# Material for the task
----

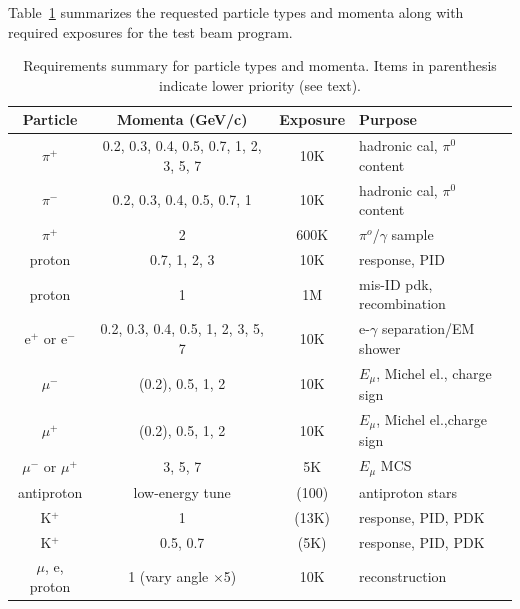 Table~\ref{tab:runsum} summarizes the requested particle types and momenta along with 
required exposures for the test beam program.
\begin{table}[h]
\centering
\begin{tabular}{|c|c|c|l|}
\hline
Particle & Momenta (GeV/c) & Exposure & Purpose \\ \hline
$\pi^+$       & 0.2, 0.3, 0.4, 0.5, 0.7, 1, 2, 3, 5, 7     &  10K  & hadronic cal, $\pi^0$ content \\ \hline
$\pi^-$       &  0.2, 0.3, 0.4, 0.5, 0.7, 1     &  10K  & hadronic cal, $\pi^0$ content \\ \hline
$\pi^+$   &  2  &  600K & $\pi^o$/$\gamma$ sample \\ \hline
proton &  0.7, 1, 2, 3   &  10K & response, PID \\ \hline
proton &  1   &  1M & mis-ID pdk, recombination \\ \hline
e$^+$ or e$^-$       &    0.2, 0.3, 0.4, 0.5, 1, 2, 3, 5, 7        &    10K   & e-$\gamma$ separation/EM shower     \\ \hline
$\mu^-$  &   (0.2), 0.5, 1, 2  &  10K & $E_\mu$, Michel el., charge sign \\ \hline
$\mu^+$ &   (0.2), 0.5, 1, 2   &  10K & $E_\mu$, Michel el.,charge sign  \\ \hline
$\mu^-$ or $\mu^+$ &   3, 5, 7  &  5K & $E_\mu$ MCS \\ \hline
antiproton &  low-energy tune  &  (100) & antiproton stars \\ \hline
K$^+$  & 1 & (13K)   &   response, PID, PDK  \\ \hline
K$^+$  & 0.5, 0.7 & (5K)   &   response, PID, PDK  \\ \hline \hline
$\mu$, e, proton  & 1 (vary angle $\times$5) & 10K  & reconstruction  \\ \hline
\end{tabular}
\caption{Requirements summary for particle types and momenta. Items in parenthesis indicate lower priority (see text).
}
\label{tab:runsum}
\end{table}


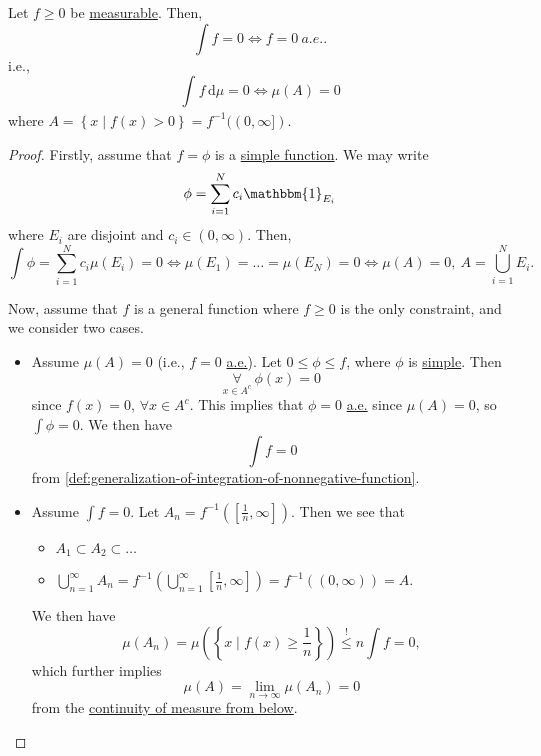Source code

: \begin{proposition}\label{prop:lec12-1}
	Let \(f\geq 0\) be \hyperref[def:measurable-function]{measurable}. Then,
	\[
		\int f = 0 \iff f = 0\ \hyperref[def:mu-almost-everywhere]{a.e.}.
	\]
	i.e.,
	\[
		\int_{}^{} f \,\mathrm{d}\mu = 0 \iff \mu (A) = 0
	\]
	where \(A = \left\{x \mid f(x)>0\right\} = f^{-1} ((0, \infty ])\).
\end{proposition}
\begin{proof}
	Firstly, assume that \(f = \phi \) is a \hyperref[def:simple-function]{simple function}. We may write
	\[
		\phi = \sum\limits_{i=1}^{N} c_{i}\mathbbm{1}_{E_{i}}
	\]
	where \(E_{i}\) are disjoint and \(c_{i}\in(0, \infty )\). Then,
	\[
		\int \phi = \sum\limits_{i=1}^{N} c_{i}\mu (E_{i}) = 0
		\iff \mu (E_1) = \dots = \mu (E_{N}) = 0
		\iff \mu (A) = 0,\ A = \bigcup\limits_{i=1}^{N} E_{i}.
	\]

	Now, assume that \(f\) is a general function where \(f\geq 0\) is the only constraint, and we consider two cases.
	\begin{itemize}
		\item Assume \(\mu (A) = 0\) (i.e., \(f = 0\) \hyperref[def:mu-almost-everywhere]{a.e.}). Let \(0\leq \phi \leq f\), where \(\phi\) is \hyperref[def:simple-function]{simple}. Then
		      \[
			      \underset{x\in A^{c} }{\forall }\ \phi (x) = 0
		      \]
		      since \(f(x) = 0\), \(\forall x\in A^{c} \). This implies that \(\phi = 0\) \hyperref[def:mu-almost-everywhere]{a.e.} since \(\mu (A) = 0\), so \(\int \phi =0\). We then have
		      \[
			      \int f = 0
		      \]
		      from \autoref{def:generalization-of-integration-of-nonnegative-function}.
		\item Assume \(\int f = 0\). Let \(A_{n} = f^{-1} \left(\left[\frac{1}{n}, \infty \right]\right)\). Then we see that
		      \begin{itemize}
			      \item \(A_1\subset A_2\subset \dots  \)
			      \item \(\bigcup\limits_{n=1}^{\infty} A_{n} = f^{-1} \left(\bigcup\limits_{n=1}^{\infty} \left[\frac{1}{n}, \infty \right]\right) = f^{-1} ((0, \infty )) = A\).
		      \end{itemize}
		      We then have
		      \[
			      \mu (A_{n}) = \mu \left(\left\{x \mid f(x)\geq \frac{1}{n}\right\}\right) \overset{\hyperref[lma:Markov-inequality]{!}}{\leq }n \int f = 0,
		      \]
		      which further implies
		      \[
			      \mu (A) = \lim\limits_{n \to \infty} \mu (A_{n}) = 0
		      \]
		      from the \hyperref[thm:measure-space-continuity-from-below]{continuity of measure from below}.
	\end{itemize}
\end{proof}

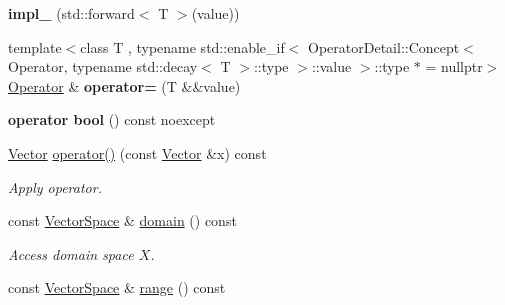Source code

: \begin{DoxyCompactItemize}
\item 
\hypertarget{classSpacy_1_1Operator_a5366af2ad8250526eb713521fb50fe96}{{\bfseries impl\-\_\-} (std\-::forward$<$ \-T $>$(value))}\label{classSpacy_1_1Operator_a5366af2ad8250526eb713521fb50fe96}

\item 
\hypertarget{classSpacy_1_1Operator_a05ad03a9a9f680740872ebcd580823df}{{\footnotesize template$<$class T , typename std\-::enable\-\_\-if$<$ Operator\-Detail\-::\-Concept$<$ Operator, typename std\-::decay$<$ T $>$\-::type $>$\-::value $>$\-::type $\ast$  = nullptr$>$ }\\\hyperlink{classSpacy_1_1Operator}{\-Operator} \& {\bfseries operator=} (\-T \&\&value)}\label{classSpacy_1_1Operator_a05ad03a9a9f680740872ebcd580823df}

\item 
\hypertarget{classSpacy_1_1Operator_a001d31b07dd53fab2d0681cb8d6c9f6f}{{\bfseries operator bool} () const noexcept}\label{classSpacy_1_1Operator_a001d31b07dd53fab2d0681cb8d6c9f6f}

\item 
\hypertarget{classSpacy_1_1Operator_a2ab6072d6f9d98e0d5590531c080e3ad}{\hyperlink{classSpacy_1_1Vector}{\-Vector} \hyperlink{classSpacy_1_1Operator_a2ab6072d6f9d98e0d5590531c080e3ad}{operator()} (const \hyperlink{classSpacy_1_1Vector}{\-Vector} \&x) const }\label{classSpacy_1_1Operator_a2ab6072d6f9d98e0d5590531c080e3ad}

\begin{DoxyCompactList}\small\item\em \-Apply operator. \end{DoxyCompactList}\item 
\hypertarget{classSpacy_1_1Operator_a3b3d457bee48adf00d683a6aec4aa841}{const \hyperlink{classSpacy_1_1VectorSpace}{\-Vector\-Space} \& \hyperlink{classSpacy_1_1Operator_a3b3d457bee48adf00d683a6aec4aa841}{domain} () const }\label{classSpacy_1_1Operator_a3b3d457bee48adf00d683a6aec4aa841}

\begin{DoxyCompactList}\small\item\em \-Access domain space $X$. \end{DoxyCompactList}\item 
\hypertarget{classSpacy_1_1Operator_a8cf3b1e3b6c5c6ab5ddc09224ed8ab24}{const \hyperlink{classSpacy_1_1VectorSpace}{\-Vector\-Space} \& \hyperlink{classSpacy_1_1Operator_a8cf3b1e3b6c5c6ab5ddc09224ed8ab24}{range} () const }\label{classSpacy_1_1Operator_a8cf3b1e3b6c5c6ab5ddc09224ed8ab24}


\end{DoxyCompactItemize}
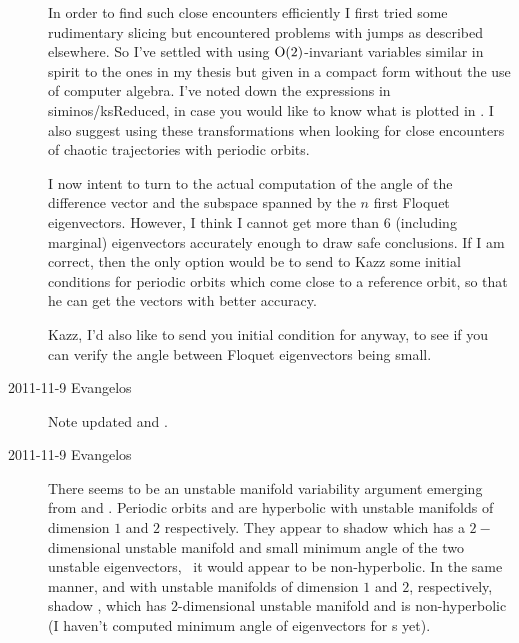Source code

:\begin{description}
In order to find such close encounters efficiently I first tried some
rudimentary slicing but encountered problems with jumps as described
elsewhere. So I've settled with using $\textrm{O}(2)$-invariant
variables similar in spirit to the ones in my thesis
but given in a compact form without the use of computer algebra. I've noted
down the expressions in siminos/ksReduced, in case you would like to know what
is plotted in . I also suggest using these transformations
when looking for close encounters of chaotic trajectories with periodic orbits.

I now intent to turn to the actual computation of the angle of the difference
vector and the subspace spanned by the $n$ first Floquet eigenvectors. However,
I think I cannot get more than 6 (including marginal) eigenvectors accurately
enough to draw safe conclusions. If I am correct, then the only option would be
to send to Kazz some initial conditions for periodic orbits which come close
to a reference orbit, so that he can get the vectors with better accuracy.

Kazz, I'd also like to send you initial condition for  anyway, to
see if you can verify the angle between Floquet eigenvectors being small.

%
%

\item[2011-11-9 Evangelos] Note updated  and .

\item[2011-11-9 Evangelos] There seems to be an unstable manifold variability argument
emerging from  and . Periodic orbits
 and  are hyperbolic with unstable manifolds of dimension $1$ and $2$
respectively. They appear to shadow  which has a $2-$dimensional unstable manifold
and small minimum angle of the two unstable eigenvectors, \ie\ it would appear
to be non-hyperbolic. In the same manner,  and  with unstable manifolds
of dimension $1$ and $2$, respectively, shadow , which has $2$-dimensional
unstable manifold and is non-hyperbolic (I haven't computed minimum angle of eigenvectors
for \rpo s yet).


\end{description}
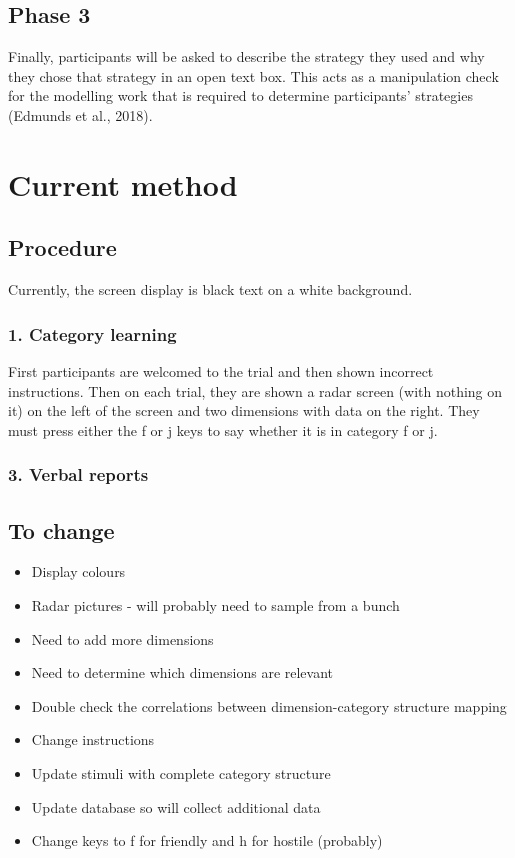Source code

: \documentclass[doc, a4paper, apacite]{apa6}
\begin{document}
\subsection{Phase 3}
Finally, participants will be asked to describe the strategy they used and why they chose that strategy in an open text box. This acts as a manipulation check for the modelling work that is required to determine participants’ strategies (Edmunds et al., 2018). 

\section{Current method}

\subsection{Procedure}
Currently, the screen display is black text on a white background.
\subsubsection{1. Category learning}
First participants are welcomed to the trial and then shown incorrect instructions. 
Then on each trial, they are shown a radar screen (with nothing on it) on the left of the screen and two dimensions with data on the right. 
They must press either the f or j keys to say whether it is in category f or j. 

\subsubsection{3. Verbal reports}

\subsection{To change}
\begin{itemize}
	\item Display colours \\
	\item Radar pictures - will probably need to sample from a bunch \\
	\item Need to add more dimensions \\
	\item Need to determine which dimensions are relevant \\
	\item Double check the correlations between dimension-category structure mapping \\
	\item Change instructions \\
	\item Update stimuli with complete category structure \\
	\item Update database so will collect additional data \\
	\item Change keys to f for friendly and h for hostile (probably) \\
\end{itemize}
\clearpage
\newpage


\end{document}
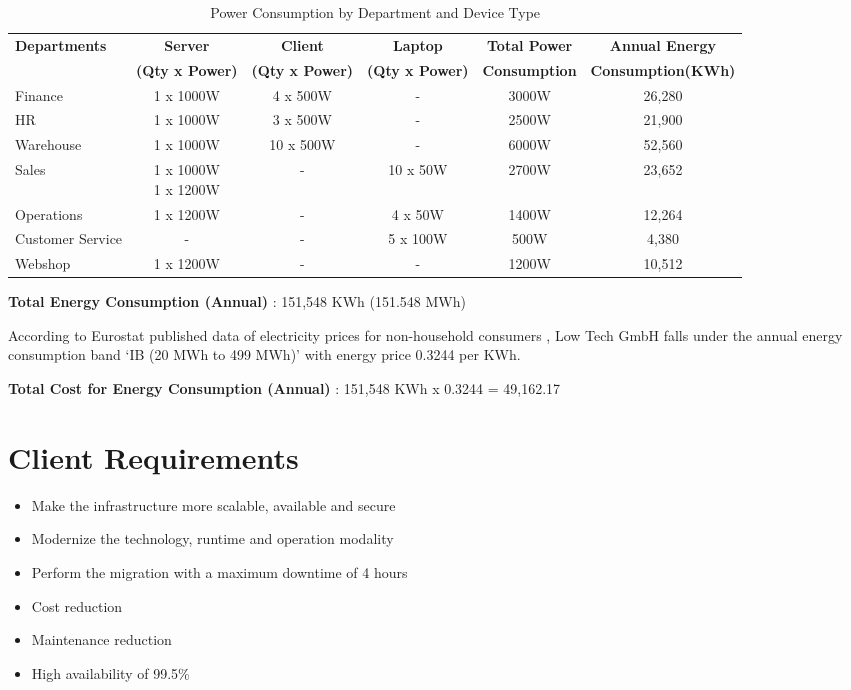 \documentclass{llncs}
\begin{document}
\begin{table}[htbp]
\centering
\begin{tabular}{|l|c|c|c|c|c|}
\hline
\textbf{Departments} & \textbf{Server} & \textbf{Client} & \textbf{Laptop} & \textbf{Total Power} & \textbf{Annual Energy}  \\
 & \textbf{ (Qty x Power) } & \textbf{ (Qty x Power) } & \textbf{ (Qty x Power) } & \textbf{ Consumption } & \textbf{ Consumption(KWh) } \\
\hline
Finance & 1 x 1000W & 4 x 500W & - & 3000W & 26,280 \\
\hline
HR & 1 x 1000W & 3 x 500W & - & 2500W & 21,900 \\
\hline
Warehouse & 1 x 1000W & 10 x 500W & - & 6000W & 52,560 \\
\hline
Sales & \makecell{1 x 1000W \\ 1 x 1200W} & - & 10 x 50W & 2700W & 23,652 \\
\hline
Operations & 1 x 1200W & - & 4 x 50W & 1400W & 12,264\\
\hline
Customer Service & - & - & 5 x 100W & 500W & 4,380 \\
\hline
Webshop & 1 x 1200W & - & - & 1200W & 10,512\\
\hline
\end{tabular}
\caption{Power Consumption by Department and Device Type}
\label{tab:power_consumption}
\end{table}

\textbf{Total Energy Consumption (Annual)} : 151,548 KWh (151.548 MWh)

According to Eurostat published data of electricity prices for non-household consumers \cite{eurostat2023}, Low Tech GmbH falls under the annual energy consumption band 
`IB (20 MWh to 499 MWh)' with energy price 0.3244 \EUR{} per KWh.


\textbf{Total Cost for Energy Consumption (Annual)} : 151,548 KWh x 0.3244 \EUR{} = 49,162.17 \EUR{}


\section{Client Requirements}

\begin{itemize}
  \item Make the infrastructure more scalable, available and secure
  \item Modernize the technology, runtime and operation modality
  \item Perform the migration with a maximum downtime of 4 hours
  \item Cost reduction
  \item Maintenance reduction
  \item High availability of 99.5\%
\end{itemize}
\end{document}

----

# Problem description
From the data above, copy each line that holds "textbf".

# Answer to the problem
\textbf{Departments} & \textbf{Server} & \textbf{Client} & \textbf{Laptop} & \textbf{Total Power} & \textbf{Annual Energy}  \\
 & \textbf{ (Qty x Power) } & \textbf{ (Qty x Power) } & \textbf{ (Qty x Power) } & \textbf{ Consumption } & \textbf{ Consumption(KWh) } \\
\textbf{Total Energy Consumption (Annual)} : 151,548 KWh (151.548 MWh)
\textbf{Total Cost for Energy Consumption (Annual)} : 151,548 KWh x 0.3244 \EUR{} = 49,162.17 \EUR{}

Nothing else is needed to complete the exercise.